◆ **WHAT TO WORK ON**
Print the first line of the data below and every one after it, through the line containing "GPG 、修改過的 Linux 核心甚至是正在使用修改過的鍵盤；而上述的這些手段都將能拿來擷取使用這台電腦的人的私密金鑰。", exactly as written.

Records excerpted from a collection:
■ ■ ■ ■

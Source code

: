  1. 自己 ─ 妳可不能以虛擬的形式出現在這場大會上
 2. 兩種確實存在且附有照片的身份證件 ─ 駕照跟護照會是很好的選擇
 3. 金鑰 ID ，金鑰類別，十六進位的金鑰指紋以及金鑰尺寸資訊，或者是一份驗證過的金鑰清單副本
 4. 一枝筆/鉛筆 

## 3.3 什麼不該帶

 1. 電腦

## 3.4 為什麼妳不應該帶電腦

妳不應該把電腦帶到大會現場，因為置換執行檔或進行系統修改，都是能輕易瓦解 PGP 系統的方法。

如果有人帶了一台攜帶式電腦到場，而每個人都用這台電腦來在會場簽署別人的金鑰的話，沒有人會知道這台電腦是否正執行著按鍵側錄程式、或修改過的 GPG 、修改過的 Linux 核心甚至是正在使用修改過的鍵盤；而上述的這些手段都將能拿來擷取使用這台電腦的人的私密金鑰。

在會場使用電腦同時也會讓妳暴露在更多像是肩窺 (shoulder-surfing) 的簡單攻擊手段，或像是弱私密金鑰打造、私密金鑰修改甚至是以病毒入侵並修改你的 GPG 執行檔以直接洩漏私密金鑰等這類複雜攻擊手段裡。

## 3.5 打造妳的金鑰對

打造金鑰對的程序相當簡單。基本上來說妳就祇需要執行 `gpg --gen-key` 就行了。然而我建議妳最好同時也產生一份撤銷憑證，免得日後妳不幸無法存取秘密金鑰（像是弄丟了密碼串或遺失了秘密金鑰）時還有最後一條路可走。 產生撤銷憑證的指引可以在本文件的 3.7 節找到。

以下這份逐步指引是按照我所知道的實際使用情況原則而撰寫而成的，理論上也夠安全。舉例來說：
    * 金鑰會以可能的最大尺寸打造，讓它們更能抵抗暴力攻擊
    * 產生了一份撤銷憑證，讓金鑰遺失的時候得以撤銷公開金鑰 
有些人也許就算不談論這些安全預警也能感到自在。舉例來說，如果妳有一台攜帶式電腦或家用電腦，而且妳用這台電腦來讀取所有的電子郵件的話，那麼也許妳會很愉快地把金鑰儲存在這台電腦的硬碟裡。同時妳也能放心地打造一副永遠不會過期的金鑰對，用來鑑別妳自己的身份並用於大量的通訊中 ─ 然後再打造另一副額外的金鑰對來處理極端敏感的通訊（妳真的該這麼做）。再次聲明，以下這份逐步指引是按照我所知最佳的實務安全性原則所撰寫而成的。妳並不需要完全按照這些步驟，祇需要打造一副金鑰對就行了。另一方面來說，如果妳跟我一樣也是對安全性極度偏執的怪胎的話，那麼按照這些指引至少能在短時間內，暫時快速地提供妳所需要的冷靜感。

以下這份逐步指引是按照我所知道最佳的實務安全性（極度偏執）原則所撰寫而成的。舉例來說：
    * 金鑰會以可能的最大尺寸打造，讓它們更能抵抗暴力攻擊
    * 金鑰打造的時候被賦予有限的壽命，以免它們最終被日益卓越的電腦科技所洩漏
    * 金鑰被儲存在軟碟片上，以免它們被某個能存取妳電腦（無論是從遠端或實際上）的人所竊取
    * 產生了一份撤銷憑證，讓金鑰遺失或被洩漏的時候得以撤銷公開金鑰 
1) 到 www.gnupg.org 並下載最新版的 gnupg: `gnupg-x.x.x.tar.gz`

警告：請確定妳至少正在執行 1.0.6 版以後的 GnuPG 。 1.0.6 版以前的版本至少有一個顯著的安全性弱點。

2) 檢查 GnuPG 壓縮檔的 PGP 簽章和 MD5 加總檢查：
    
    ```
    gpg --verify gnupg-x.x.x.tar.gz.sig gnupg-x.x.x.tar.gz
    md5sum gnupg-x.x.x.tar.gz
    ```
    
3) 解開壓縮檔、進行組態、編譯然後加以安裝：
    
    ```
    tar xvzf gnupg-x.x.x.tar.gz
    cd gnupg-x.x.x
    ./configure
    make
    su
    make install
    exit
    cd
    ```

■ ■ ■ ■

◆ **OUTPUT FOR THIS TASK**
Source code

:  1. 自己 ─ 妳可不能以虛擬的形式出現在這場大會上
 2. 兩種確實存在且附有照片的身份證件 ─ 駕照跟護照會是很好的選擇
 3. 金鑰 ID ，金鑰類別，十六進位的金鑰指紋以及金鑰尺寸資訊，或者是一份驗證過的金鑰清單副本
 4. 一枝筆/鉛筆 

## 3.3 什麼不該帶

 1. 電腦

## 3.4 為什麼妳不應該帶電腦

妳不應該把電腦帶到大會現場，因為置換執行檔或進行系統修改，都是能輕易瓦解 PGP 系統的方法。

如果有人帶了一台攜帶式電腦到場，而每個人都用這台電腦來在會場簽署別人的金鑰的話，沒有人會知道這台電腦是否正執行著按鍵側錄程式、或修改過的 GPG 、修改過的 Linux 核心甚至是正在使用修改過的鍵盤；而上述的這些手段都將能拿來擷取使用這台電腦的人的私密金鑰。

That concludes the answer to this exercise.